AIPAD 2023
Subdued yet sophisticated, AIPAD’s highly curated photographic selections were like sampling a prix fixe dinner—being offered a discerning experience with moments of creative excellence. I was satiated, yet not full.
I was pleased to be introduced to work by artist that were new to me. Here are a few of my standouts:
Robert Klein Gallery made a bold statement with a floor to ceiling wall of Arne Svenson’s Future Past. His banal peopleless landscapes of American homes across the country are internet-sourced addresses of where children had been killed by gun violence. His hauntingly innocent images reflect the horror coming to the families who live there—these daily losses of children are the consistent drumbeat of terror, lost in the cacophony of the crisis of mass shootings in the U.S. Svenson’s intention is to activate awareness, empathy and action.
Ole Marius Joergensen is a Norwegian photographer represented by Momentum Fine Art. He uses photography as an introspective tool, placing internal and external landscapes in conversation. He bridges the personal with the social, cultural and geographic.
Artist Annie Hsiao-Ching Wang has garnered international recognition for her reframing of motherhood as the penultimate creative practice. Stephen Daiter Gallery hung a grid of Mother As A Creator, her multi-layered, engaging and innovative self portrait series with her son. Stunning in its intelligent power, this was a welcome encounter.

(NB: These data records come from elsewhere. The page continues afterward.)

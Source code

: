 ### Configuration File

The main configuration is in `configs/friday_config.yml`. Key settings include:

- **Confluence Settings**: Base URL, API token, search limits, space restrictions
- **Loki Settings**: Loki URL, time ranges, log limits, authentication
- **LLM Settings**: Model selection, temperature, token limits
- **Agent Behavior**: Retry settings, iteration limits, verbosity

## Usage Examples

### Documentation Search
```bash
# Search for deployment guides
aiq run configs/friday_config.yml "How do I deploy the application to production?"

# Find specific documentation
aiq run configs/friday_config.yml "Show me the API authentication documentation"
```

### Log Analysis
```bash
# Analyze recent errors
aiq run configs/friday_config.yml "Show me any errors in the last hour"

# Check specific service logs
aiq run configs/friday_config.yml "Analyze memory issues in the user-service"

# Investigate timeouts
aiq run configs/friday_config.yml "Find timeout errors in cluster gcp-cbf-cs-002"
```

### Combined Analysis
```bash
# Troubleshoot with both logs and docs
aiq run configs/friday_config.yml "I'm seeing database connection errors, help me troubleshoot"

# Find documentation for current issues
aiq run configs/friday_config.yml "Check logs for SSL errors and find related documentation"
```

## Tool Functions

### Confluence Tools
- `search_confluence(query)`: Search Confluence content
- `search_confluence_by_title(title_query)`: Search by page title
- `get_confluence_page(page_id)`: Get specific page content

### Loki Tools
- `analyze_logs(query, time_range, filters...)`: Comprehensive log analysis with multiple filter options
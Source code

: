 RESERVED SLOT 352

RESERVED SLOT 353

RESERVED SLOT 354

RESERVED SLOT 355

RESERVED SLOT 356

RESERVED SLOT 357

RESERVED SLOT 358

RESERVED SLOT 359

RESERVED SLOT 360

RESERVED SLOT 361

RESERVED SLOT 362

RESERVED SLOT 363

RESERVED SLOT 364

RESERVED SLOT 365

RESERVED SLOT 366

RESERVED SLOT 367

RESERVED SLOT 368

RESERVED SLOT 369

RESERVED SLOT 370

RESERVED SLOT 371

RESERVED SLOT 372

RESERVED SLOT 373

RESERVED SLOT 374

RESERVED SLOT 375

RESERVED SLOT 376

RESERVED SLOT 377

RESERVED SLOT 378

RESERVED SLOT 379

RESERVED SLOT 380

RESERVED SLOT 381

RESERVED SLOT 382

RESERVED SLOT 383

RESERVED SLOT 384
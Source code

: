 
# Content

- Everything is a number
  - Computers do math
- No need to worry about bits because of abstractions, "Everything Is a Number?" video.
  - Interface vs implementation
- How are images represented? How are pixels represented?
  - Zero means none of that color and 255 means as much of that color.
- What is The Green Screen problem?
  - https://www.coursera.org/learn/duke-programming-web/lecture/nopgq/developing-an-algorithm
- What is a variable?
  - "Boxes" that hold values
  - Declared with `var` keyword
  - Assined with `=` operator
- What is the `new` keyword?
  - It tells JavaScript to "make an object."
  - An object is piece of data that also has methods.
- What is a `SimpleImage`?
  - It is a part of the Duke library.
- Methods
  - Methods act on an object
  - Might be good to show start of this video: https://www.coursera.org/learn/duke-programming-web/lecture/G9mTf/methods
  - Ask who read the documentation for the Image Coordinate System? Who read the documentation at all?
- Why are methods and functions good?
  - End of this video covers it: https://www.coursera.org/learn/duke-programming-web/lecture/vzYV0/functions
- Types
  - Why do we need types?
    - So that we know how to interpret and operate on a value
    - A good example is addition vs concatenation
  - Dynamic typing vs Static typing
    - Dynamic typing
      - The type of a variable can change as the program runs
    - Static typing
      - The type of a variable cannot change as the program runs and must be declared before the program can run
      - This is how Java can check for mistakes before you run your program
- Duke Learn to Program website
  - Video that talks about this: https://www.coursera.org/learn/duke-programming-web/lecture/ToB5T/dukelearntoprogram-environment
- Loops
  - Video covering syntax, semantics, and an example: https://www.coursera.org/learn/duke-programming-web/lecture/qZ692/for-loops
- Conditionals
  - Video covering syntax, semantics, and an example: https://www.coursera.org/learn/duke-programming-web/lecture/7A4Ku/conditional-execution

Laurence Millar Gallery introduced me to the architectural-based play of perspective by Raissa Venables. Red Room Green, 2000 and Dining Car, 2007 were slender slivers of fun and color that caught my curiosity.
Somehow, the work of Marco Lanza exhibited by Galerie Sit Down eluded me at Paris Photo. I found his genius concept of splicing and rearranging vernacular photos to be an image-based game—a mixture of a crossword puzzle and Tetris. Clever, engaging and an offering of wry insight.
A match made in curatorial heaven was to have the cheekily layered satirical tableau created by Patty Carroll knowingly amplified by gallerist Catherine Couturier. Carroll’s crafted renditions of stereotypical housewife troupes shout outrage in shockingly bold monochrome.
I am always glad to encounter some of my favorite known photographers. And many who have become friends. These include:
The ever-elegant Cig Harvey, in a solo exhibition at Robert Mann Gallery.
I tease Anastasia Samoylova that she is either a time-traveler or has a body double to aid her in traveling to all the places her work is currently being shown around the world. It was fun to catch up, take in her archive of publications and view her Breakfasts With series, featured by Laurence Miller Gallery.
Miyako Yoshinaga Gallery gave us a stunningly intimate series of self-portraits by the lye Melissa Shook. The black and white series was shot in Wellfleet, MA and offers an airy abstraction of an introspective time with her daughter.
CLAMP placed the powerful self-portraiture of Aida Muluneh next to that of Jess T. Dugan. This particular wall became an apt metaphor for my take away of this year’s show—exploration, expression and a strong-handed call to arms to utilize our most human strengths of curiosity and creativity to foster compassion and celebration.